Content starts

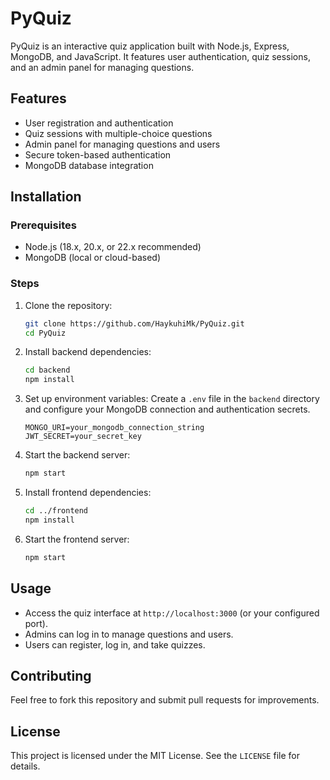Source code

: # PyQuiz

PyQuiz is an interactive quiz application built with Node.js, Express, MongoDB, and JavaScript. It features user authentication, quiz sessions, and an admin panel for managing questions.

## Features

- User registration and authentication
- Quiz sessions with multiple-choice questions
- Admin panel for managing questions and users
- Secure token-based authentication
- MongoDB database integration

## Installation

### Prerequisites
- Node.js (18.x, 20.x, or 22.x recommended)
- MongoDB (local or cloud-based)

### Steps

1. Clone the repository:
   ```bash
   git clone https://github.com/HaykuhiMk/PyQuiz.git
   cd PyQuiz
   ```

2. Install backend dependencies:
   ```bash
   cd backend
   npm install
   ```

3. Set up environment variables:
   Create a `.env` file in the `backend` directory and configure your MongoDB connection and authentication secrets.
   ```
   MONGO_URI=your_mongodb_connection_string
   JWT_SECRET=your_secret_key
   ```

4. Start the backend server:
   ```bash
   npm start
   ```

5. Install frontend dependencies:
   ```bash
   cd ../frontend
   npm install
   ```

6. Start the frontend server:
   ```bash
   npm start
   ```

## Usage

- Access the quiz interface at `http://localhost:3000` (or your configured port).
- Admins can log in to manage questions and users.
- Users can register, log in, and take quizzes.

## Contributing

Feel free to fork this repository and submit pull requests for improvements.

## License

This project is licensed under the MIT License. See the `LICENSE` file for details.

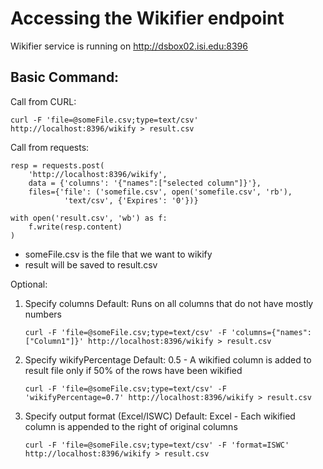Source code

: # Accessing the Wikifier endpoint

Wikifier service is running on http://dsbox02.isi.edu:8396

## Basic Command:

Call from CURL:

```
curl -F 'file=@someFile.csv;type=text/csv' http://localhost:8396/wikify > result.csv
```

Call from requests:
```
resp = requests.post(
    'http://localhost:8396/wikify',
    data = {'columns': '{"names":["selected column"]}'},
    files={'file': ('somefile.csv', open('somefile.csv', 'rb'), 
            'text/csv', {'Expires': '0'})}

with open('result.csv', 'wb') as f:
    f.write(resp.content)
)
```

- someFile.csv is the file that we want to wikify
- result will be saved to result.csv

Optional:

1. Specify columns
   Default: Runs on all columns that do not have mostly numbers

   ```
   curl -F 'file=@someFile.csv;type=text/csv' -F 'columns={"names":["Column1"]}' http://localhost:8396/wikify > result.csv
   ```
   
2. Specify wikifyPercentage
   Default: 0.5 - A wikified column is added to result file only if 50% of the rows have been wikified

   ```
   curl -F 'file=@someFile.csv;type=text/csv' -F 'wikifyPercentage=0.7' http://localhost:8396/wikify > result.csv
   ```
   
3. Specify output format (Excel/ISWC)
   Default: Excel - Each wikified column is appended to the right of original columns

   ```
   curl -F 'file=@someFile.csv;type=text/csv' -F 'format=ISWC' http://localhost:8396/wikify > result.csv
   ```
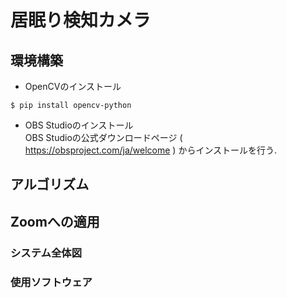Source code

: # 居眠り検知カメラ
## 環境構築
- OpenCVのインストール
```
$ pip install opencv-python
```
- OBS Studioのインストール  
OBS Studioの公式ダウンロードページ ( https://obsproject.com/ja/welcome ) からインストールを行う.  
## アルゴリズム
## Zoomへの適用
### システム全体図
### 使用ソフトウェア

Content ends

Your answer should be one number: the count of lines in the records above that contain "panel".

> [EXERCISE RESPONSE] 2